Shaban Muhammad, Bai Yunhao, Qiu Huaying, Mao Shulin, Yeung Jason, Yeo Yao Yu, Shanmugam Vignesh, Chen Han, Zhu Bokai, Nolan Garry P, Shipp Margaret A, Rodig Scott J, Jiang Sizun, Mahmood Faisal
Department of Pathology, Brigham and Women's Hospital, Harvard Medical School, Boston, MA, United States.
Department of Pathology, Massachusetts General Hospital, Harvard Medical School, Boston, MA, United States.
bioRxiv. 2023 Jun 27:2023.06.25.546474. doi: 10.1101/2023.06.25.546474.
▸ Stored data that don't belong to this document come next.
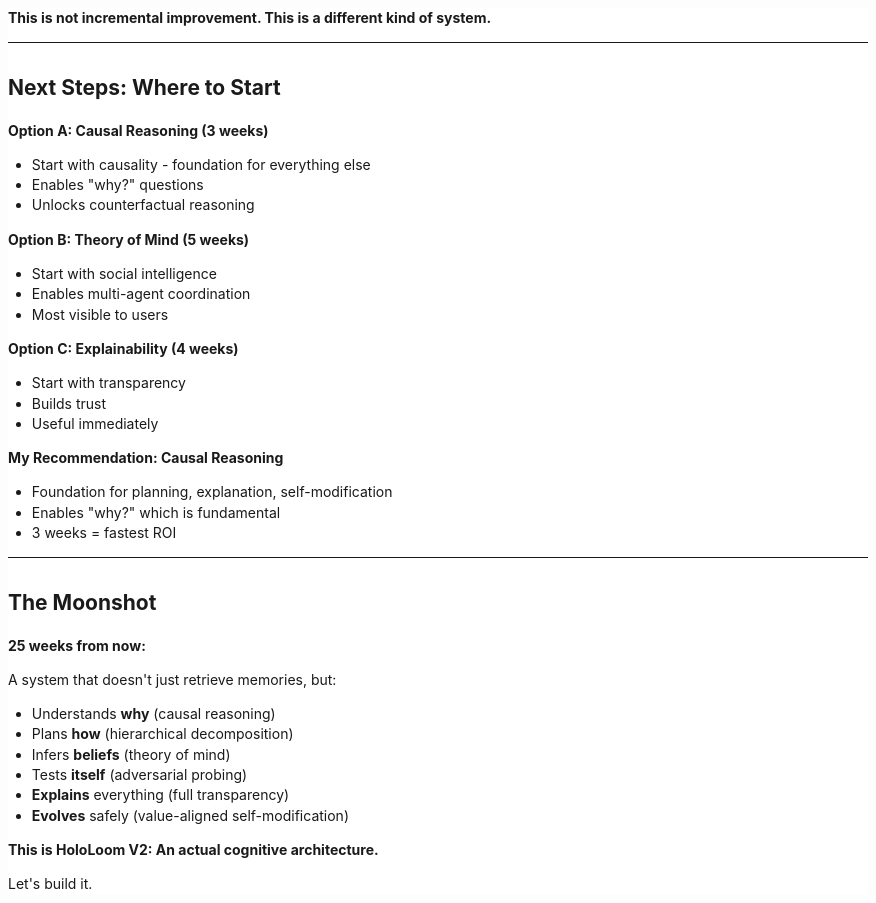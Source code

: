 **This is not incremental improvement. This is a different kind of system.**

---

## Next Steps: Where to Start

**Option A: Causal Reasoning (3 weeks)**
- Start with causality - foundation for everything else
- Enables "why?" questions
- Unlocks counterfactual reasoning

**Option B: Theory of Mind (5 weeks)**
- Start with social intelligence
- Enables multi-agent coordination
- Most visible to users

**Option C: Explainability (4 weeks)**
- Start with transparency
- Builds trust
- Useful immediately

**My Recommendation: Causal Reasoning**
- Foundation for planning, explanation, self-modification
- Enables "why?" which is fundamental
- 3 weeks = fastest ROI

---

## The Moonshot

**25 weeks from now:**

A system that doesn't just retrieve memories, but:
- Understands **why** (causal reasoning)
- Plans **how** (hierarchical decomposition)
- Infers **beliefs** (theory of mind)
- Tests **itself** (adversarial probing)
- **Explains** everything (full transparency)
- **Evolves** safely (value-aligned self-modification)

**This is HoloLoom V2: An actual cognitive architecture.**

Let's build it.
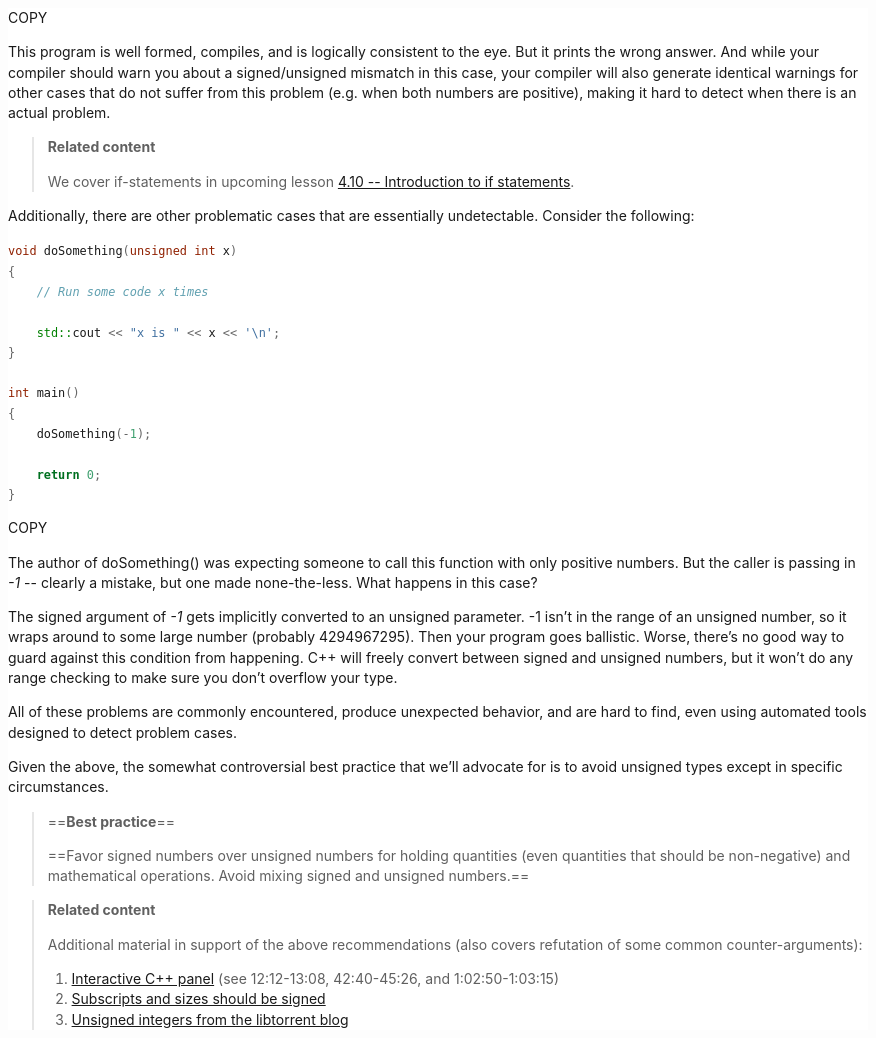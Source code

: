 COPY

This program is well formed, compiles, and is logically consistent to the eye. But it prints the wrong answer. And while your compiler should warn you about a signed/unsigned mismatch in this case, your compiler will also generate identical warnings for other cases that do not suffer from this problem (e.g. when both numbers are positive), making it hard to detect when there is an actual problem.

> **Related content**
>
> We cover if-statements in upcoming lesson [4.10 -- Introduction to if statements](https://www.learncpp.com/cpp-tutorial/introduction-to-if-statements/).

Additionally, there are other problematic cases that are essentially undetectable. Consider the following:

```cpp
void doSomething(unsigned int x)
{
    // Run some code x times

    std::cout << "x is " << x << '\n';
}

int main()
{
    doSomething(-1);

    return 0;
}
```

COPY

The author of doSomething() was expecting someone to call this function with only positive numbers. But the caller is passing in *-1* -- clearly a mistake, but one made none-the-less. What happens in this case?

The signed argument of *-1* gets implicitly converted to an unsigned parameter. -1 isn’t in the range of an unsigned number, so it wraps around to some large number (probably 4294967295). Then your program goes ballistic. Worse, there’s no good way to guard against this condition from happening. C++ will freely convert between signed and unsigned numbers, but it won’t do any range checking to make sure you don’t overflow your type.

All of these problems are commonly encountered, produce unexpected behavior, and are hard to find, even using automated tools designed to detect problem cases.

Given the above, the somewhat controversial best practice that we’ll advocate for is to avoid unsigned types except in specific circumstances.

> ==**Best practice**==
>
> ==Favor signed numbers over unsigned numbers for holding quantities (even quantities that should be non-negative) and mathematical operations. Avoid mixing signed and unsigned numbers.==

> **Related content**
>
> Additional material in support of the above recommendations (also covers refutation of some common counter-arguments):
>
> 1. [Interactive C++ panel](https://www.youtube.com/watch?v=_nrly6PH6NU) (see 12:12-13:08, 42:40-45:26, and 1:02:50-1:03:15)
> 2. [Subscripts and sizes should be signed](http://www.open-std.org/jtc1/sc22/wg21/docs/papers/2019/p1428r0.pdf)
> 3. [Unsigned integers from the libtorrent blog](https://blog.libtorrent.org/2016/05/unsigned-integers/)
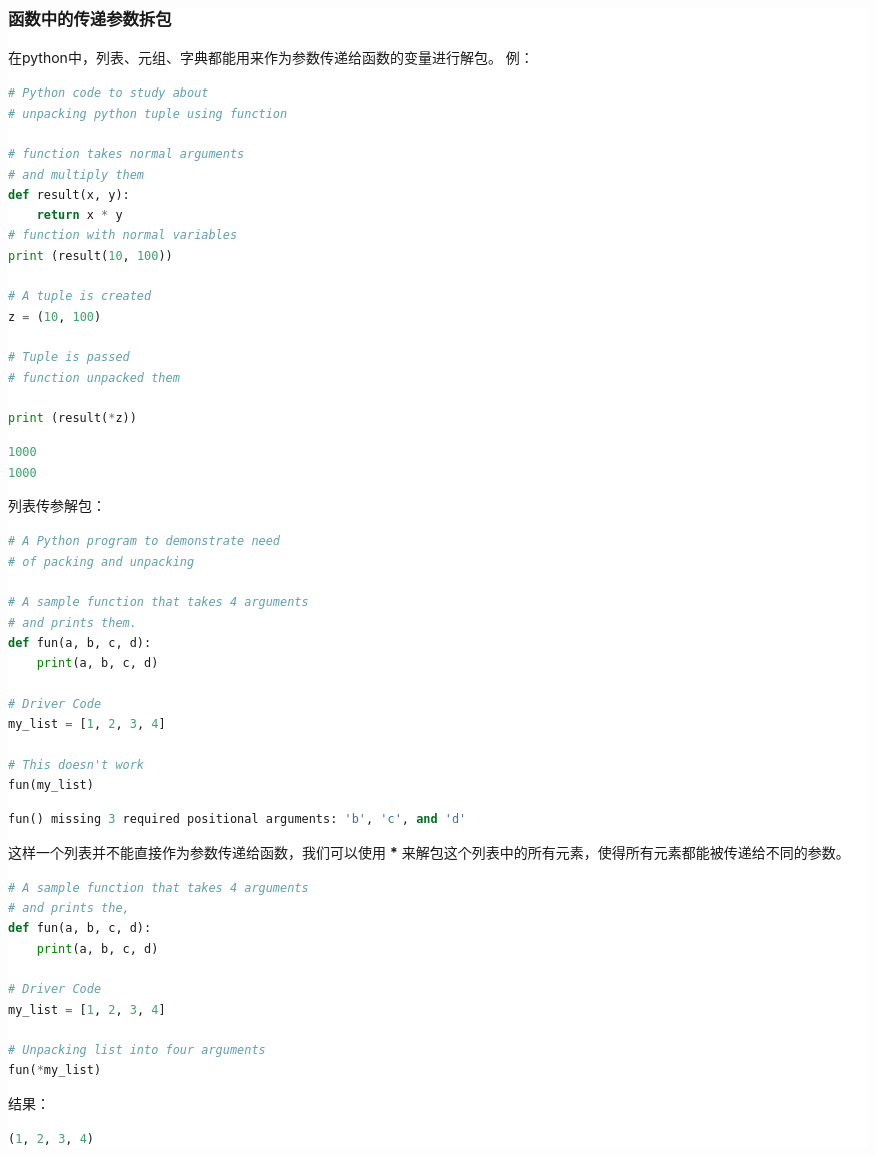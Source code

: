 
### 函数中的传递参数拆包

在python中，列表、元组、字典都能用来作为参数传递给函数的变量进行解包。
例：
```PYTHON
# Python code to study about 
# unpacking python tuple using function 
  
# function takes normal arguments 
# and multiply them 
def result(x, y): 
    return x * y 
# function with normal variables 
print (result(10, 100)) 
  
# A tuple is created 
z = (10, 100) 
  
# Tuple is passed 
# function unpacked them 
  
print (result(*z)) 
```
```Python
1000
1000
```
列表传参解包：
```Python
# A Python program to demonstrate need  
# of packing and unpacking 
  
# A sample function that takes 4 arguments 
# and prints them. 
def fun(a, b, c, d): 
    print(a, b, c, d) 
  
# Driver Code 
my_list = [1, 2, 3, 4] 
  
# This doesn't work 
fun(my_list) 
```
```Python
fun() missing 3 required positional arguments: 'b', 'c', and 'd'
```
这样一个列表并不能直接作为参数传递给函数，我们可以使用 __*__ 来解包这个列表中的所有元素，使得所有元素都能被传递给不同的参数。
```Python
# A sample function that takes 4 arguments 
# and prints the, 
def fun(a, b, c, d): 
    print(a, b, c, d) 
  
# Driver Code 
my_list = [1, 2, 3, 4] 
  
# Unpacking list into four arguments 
fun(*my_list) 
```
结果：
```PYTHON
(1, 2, 3, 4)
```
Highly multiplexed protein imaging is emerging as a potent technique for analyzing protein distribution within cells and tissues in their native context. However, existing cell annotation methods utilizing high-plex spatial proteomics data are resource intensive and necessitate iterative expert input, thereby constraining their scalability and practicality for extensive datasets. We introduce MAPS (Machine learning for Analysis of Proteomics in Spatial biology), a machine learning approach facilitating rapid and precise cell type identification with human-level accuracy from spatial proteomics data. Validated on multiple in-house and publicly available MIBI and CODEX datasets, MAPS outperforms current annotation techniques in terms of speed and accuracy, achieving pathologist-level precision even for challenging cell types, including tumor cells of immune origin. By democratizing rapidly deployable and scalable machine learning annotation, MAPS holds significant potential to expedite advances in tissue biology and disease comprehension.
高度多重化蛋白质成像正在成为一种强大的技术,用于在细胞和组织的天然环境中分析蛋白质分布。然而,现有的利用高多重空间蛋白质组学数据的细胞注释方法资源密集,需要反复的专家输入,从而限制了它们对大量数据集的可扩展性和实用性。我们引入了MAPS(空间生物学蛋白质组学分析的机器学习方法),这是一种机器学习方法,能够从空间蛋白质组学数据中以人类水平的准确性快速精确地识别细胞类型。在多个内部和公开可用的MIBI和CODEX数据集上得到验证,MAPS在速度和准确性方面优于当前的注释技术,即使对于具有挑战性的细胞类型,包括免疫起源的肿瘤细胞,也能达到病理学家级别的精度。通过使快速可部署和可扩展的机器学习注释民主化,MAPS具有加速组织生物学进展和疾病理解的巨大潜力。